Kaine and his like-minded agitators may consider the above tactics part of the new norm of political resistance. Some may shrug their shoulders and wonder what the Left, apparently so maligned by the president and all that he stands for, is supposed to do.

Such a sentiment misidentifies the techniques the Left is currently using and, more importantly, tramples on the real political norm of peaceful political resistance enshrined in the First Amendment. The techniques used by the likes of Kaine’s son are nothing to be proud of. Kaine is free to be proud of his son’s passion for political activism and his purported independent political thought process, but he should be ashamed of his son’s desire to physically prevent political opponents from peaceably expressing their views.

Violent Protest Is Un-American

Such a norm has long be enshrined in the political norms of this nation. Some of the most transformational political movements in America’s history reveal principles that are the antithesis of what Kaine now endorses.

Susan B. Anthony, who continued the work of abolitionists Elizabeth Cady Stanton and Lucretia Mott, fought for women’s suffrage and the ultimate passage of the Nineteenth Amendment. When fined for voting in the November 1872 election, Anthony boldly told the judge, “[m]ay it please your honour, I will never pay a dollar of your unjust penalty … And I shall earnestly and persistently continue to urge all women to the practical recognition of the old Revolutionary maxim, ‘Resistance to tyranny is obedience to God.’”

The resistance Anthony urged was anything but the resistance we see today. In fact, women supporting suffrage boldly stood in the face of such violent resistance in 1913 when counter-protestors attacked participants in a DC suffrage parade, injuring hundreds of women.

Writing from a Birmingham jail in 1963, Martin Luther King Jr. declared, “I have consistently preached that nonviolence demands that the means we use be as pure as the ends we seek.” Remember the context in which the letter was written. King was in Birmingham to lead a public protest and boycott, specifically in response to white city leader’s pleas to quietly use the courts and not the streets to secure civil rights. King therefore responded not by advocating violent rioting in response to the white leaders, but “nonviolence … pure as the ends we seek,” albeit in public view.

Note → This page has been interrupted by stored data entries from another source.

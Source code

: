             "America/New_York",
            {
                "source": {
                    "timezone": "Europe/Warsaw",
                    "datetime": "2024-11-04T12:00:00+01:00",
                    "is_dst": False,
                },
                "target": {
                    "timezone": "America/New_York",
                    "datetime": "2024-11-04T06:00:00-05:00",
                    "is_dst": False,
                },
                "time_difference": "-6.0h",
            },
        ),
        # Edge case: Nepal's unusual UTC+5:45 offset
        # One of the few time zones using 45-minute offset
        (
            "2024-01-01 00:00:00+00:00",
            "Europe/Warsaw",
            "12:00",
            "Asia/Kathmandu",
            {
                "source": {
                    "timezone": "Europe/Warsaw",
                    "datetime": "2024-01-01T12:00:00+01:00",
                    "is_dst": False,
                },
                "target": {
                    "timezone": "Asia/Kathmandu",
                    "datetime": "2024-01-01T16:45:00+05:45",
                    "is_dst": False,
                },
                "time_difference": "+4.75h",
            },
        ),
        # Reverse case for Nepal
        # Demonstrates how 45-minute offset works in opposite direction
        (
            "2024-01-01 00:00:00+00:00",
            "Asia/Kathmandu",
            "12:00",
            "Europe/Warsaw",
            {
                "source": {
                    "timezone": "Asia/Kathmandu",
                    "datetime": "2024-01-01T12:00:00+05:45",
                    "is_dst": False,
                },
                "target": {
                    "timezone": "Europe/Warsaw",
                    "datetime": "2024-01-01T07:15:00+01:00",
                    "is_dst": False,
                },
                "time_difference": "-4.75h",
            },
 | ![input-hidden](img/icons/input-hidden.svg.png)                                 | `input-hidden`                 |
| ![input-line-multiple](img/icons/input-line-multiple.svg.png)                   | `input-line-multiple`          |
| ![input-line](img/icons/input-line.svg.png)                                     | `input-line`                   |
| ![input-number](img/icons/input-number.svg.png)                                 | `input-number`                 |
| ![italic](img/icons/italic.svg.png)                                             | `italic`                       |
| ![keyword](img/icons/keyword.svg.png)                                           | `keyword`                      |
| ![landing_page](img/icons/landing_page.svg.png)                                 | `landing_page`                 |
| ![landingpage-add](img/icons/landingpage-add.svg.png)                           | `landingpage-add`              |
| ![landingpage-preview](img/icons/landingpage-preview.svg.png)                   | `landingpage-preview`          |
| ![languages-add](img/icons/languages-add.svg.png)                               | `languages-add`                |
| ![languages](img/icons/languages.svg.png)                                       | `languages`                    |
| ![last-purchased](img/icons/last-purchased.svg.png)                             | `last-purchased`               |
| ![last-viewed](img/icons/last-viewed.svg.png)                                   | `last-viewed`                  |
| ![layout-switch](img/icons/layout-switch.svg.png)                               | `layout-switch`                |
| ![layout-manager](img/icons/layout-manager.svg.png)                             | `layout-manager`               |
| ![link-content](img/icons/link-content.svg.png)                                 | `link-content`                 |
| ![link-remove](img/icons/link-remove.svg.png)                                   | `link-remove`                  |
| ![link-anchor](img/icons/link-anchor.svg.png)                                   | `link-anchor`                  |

For somebody that came within a few extra campaign stops of the vice presidency to endorse the type of violent protests that have become the norm in the Trump era is an affront to the largely peaceful leaders and movements that have preceded the current unrest.

Kaine should explain to the American people how the plight of today’s millennial snowflakes, who appear to make up the majority of today’s most violent resistors, justify today’s protests when millions of women and African-Americans, who unlike these millennials had been systemically prevented from enjoying basic civil rights, somehow found a way to largely peacefully protests their injustices. The norm of peaceful political discourse rooted in the First Amendment is something we should all be able to fight for—peacefully and civilly.

Jake Curtis is an associate counsel and federalism litigator at the Wisconsin Institute for Law and Liberty’s Center for Competitive Federalism.